Gatos. Primero hacen la pelota y luego encima los acarician. No se lo merecen. Lo observé con escepticismo.
—¿Mamá? —llamó la niña—. ¿Mamá?
Se acercó a la recepción, miró por encima del mostrador y paseó la mano por la madera oscura hasta alcanzar mi pierna. Me bajó hacia ella y me examinó con la mirada.
—
Come si chiama
? —se esforzó por preguntar en italiano.
¿Cómo me llamaba realmente? Había sido Mon ami Marionnaud durante tanto tiempo que el nombre de Henry casi había caído en el olvido. Desde que estaba allí, nadie se había tomado la molestia de ponerme nombre. Estaba allí, con eso bastaba.
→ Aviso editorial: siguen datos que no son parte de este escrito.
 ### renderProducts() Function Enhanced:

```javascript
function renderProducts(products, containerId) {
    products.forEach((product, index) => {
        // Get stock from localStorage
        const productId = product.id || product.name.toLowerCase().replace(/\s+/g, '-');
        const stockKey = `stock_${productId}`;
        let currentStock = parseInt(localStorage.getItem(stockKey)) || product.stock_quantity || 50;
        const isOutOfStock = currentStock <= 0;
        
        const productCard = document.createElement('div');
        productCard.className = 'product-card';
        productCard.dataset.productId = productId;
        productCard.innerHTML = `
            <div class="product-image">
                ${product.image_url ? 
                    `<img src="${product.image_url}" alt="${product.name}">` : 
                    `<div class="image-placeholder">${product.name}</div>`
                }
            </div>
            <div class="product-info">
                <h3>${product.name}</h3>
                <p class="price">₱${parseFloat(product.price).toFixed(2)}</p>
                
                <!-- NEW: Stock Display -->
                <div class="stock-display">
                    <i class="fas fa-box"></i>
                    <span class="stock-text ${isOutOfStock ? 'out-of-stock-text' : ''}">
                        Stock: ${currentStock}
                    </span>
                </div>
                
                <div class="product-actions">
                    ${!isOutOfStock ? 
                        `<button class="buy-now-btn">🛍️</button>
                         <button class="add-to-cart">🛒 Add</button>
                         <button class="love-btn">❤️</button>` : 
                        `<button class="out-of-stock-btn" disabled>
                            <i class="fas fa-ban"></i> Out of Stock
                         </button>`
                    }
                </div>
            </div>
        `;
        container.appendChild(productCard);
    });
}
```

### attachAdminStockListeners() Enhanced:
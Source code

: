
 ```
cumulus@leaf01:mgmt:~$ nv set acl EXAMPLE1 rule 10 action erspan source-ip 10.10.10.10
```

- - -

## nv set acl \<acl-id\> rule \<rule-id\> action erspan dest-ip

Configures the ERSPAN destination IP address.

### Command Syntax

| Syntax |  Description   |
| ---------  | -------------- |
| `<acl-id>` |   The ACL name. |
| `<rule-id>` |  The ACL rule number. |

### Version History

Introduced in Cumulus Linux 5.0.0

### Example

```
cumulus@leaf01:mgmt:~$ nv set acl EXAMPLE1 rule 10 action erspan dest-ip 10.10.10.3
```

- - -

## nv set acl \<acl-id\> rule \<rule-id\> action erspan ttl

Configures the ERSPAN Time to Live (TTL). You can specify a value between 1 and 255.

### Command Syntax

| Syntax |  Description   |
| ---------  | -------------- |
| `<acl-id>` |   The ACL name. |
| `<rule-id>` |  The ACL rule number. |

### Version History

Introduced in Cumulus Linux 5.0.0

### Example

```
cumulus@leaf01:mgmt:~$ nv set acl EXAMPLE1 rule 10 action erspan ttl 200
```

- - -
—Paolo —oí decir a la voz de la signora.
¿Paolo? Bueno. No era ni mejor ni peor que los demás nombres que había llevado en los sesenta años anteriores.
La niña me dejó caer del susto. La comprendo. La signora tenía un don para aparecer de repente de la nada. La niña dio media vuelta y salió corriendo.
—
Aspetta
—gritó la signora—. Y tú, ¿cómo te llamas?
—Laura —contestó la niña, y desapareció en el exterior.
Laura me eligió como amigo porque Neronimo era poco de fiar, ahora estoy convencido de ello. Y necesitaba urgentemente un amigo que estuviera con ella, porque sus padres eran, con perdón, insoportables. Y no porque fueran suizos, sino porque no paraban de discutir. No eran gritos como con Michel y Marilou Marionnaud. No había golpes como con los Brioche. Eran pequeñas frases, a veces solo palabras, que cruzaban el aire cual flechas y acertaban de lleno en el corazón del otro. Frases como:
—¿Qué otra cosa se podía esperar de ti?
—Típico.
—Lo que tú digas.
—Pues vete.
Sin embargo, mucho peor que las flechas era el silencio que los rodeaba como una glaciación. Irradiaban tanta frialdad que a los demás huéspedes de la pensión se les ponía la piel de gallina cuando se sentaban cerca de ellos. Al menos eso dijo la signora estando junto a su marido, mientras meneaba la cabeza y observaba los tres casos problemáticos. Era imposible no darse cuenta de lo que ocurría entre Claire y Bernard Hofmann, y a nadie se le escapaba que utilizaban a Laura de escudo, a modo de coartada de una familia saludable.
La hermosura de las vistas, la tranquilidad del sitio y la afabilidad de los Simoni no consiguieron impresionar a los Hofmann. Como si creyeran que uno se siente mejor si el otro se siente peor, se pasaban constantemente la pelota de uno a otro. Aquello era como el enconado partido de tenis entre John McEnroe y Bjørn Borg que los Simoni habían seguido por televisión: golpeaban la pelota de un lado a otro con una contundencia enorme. Nadie daba por perdido un punto necesario.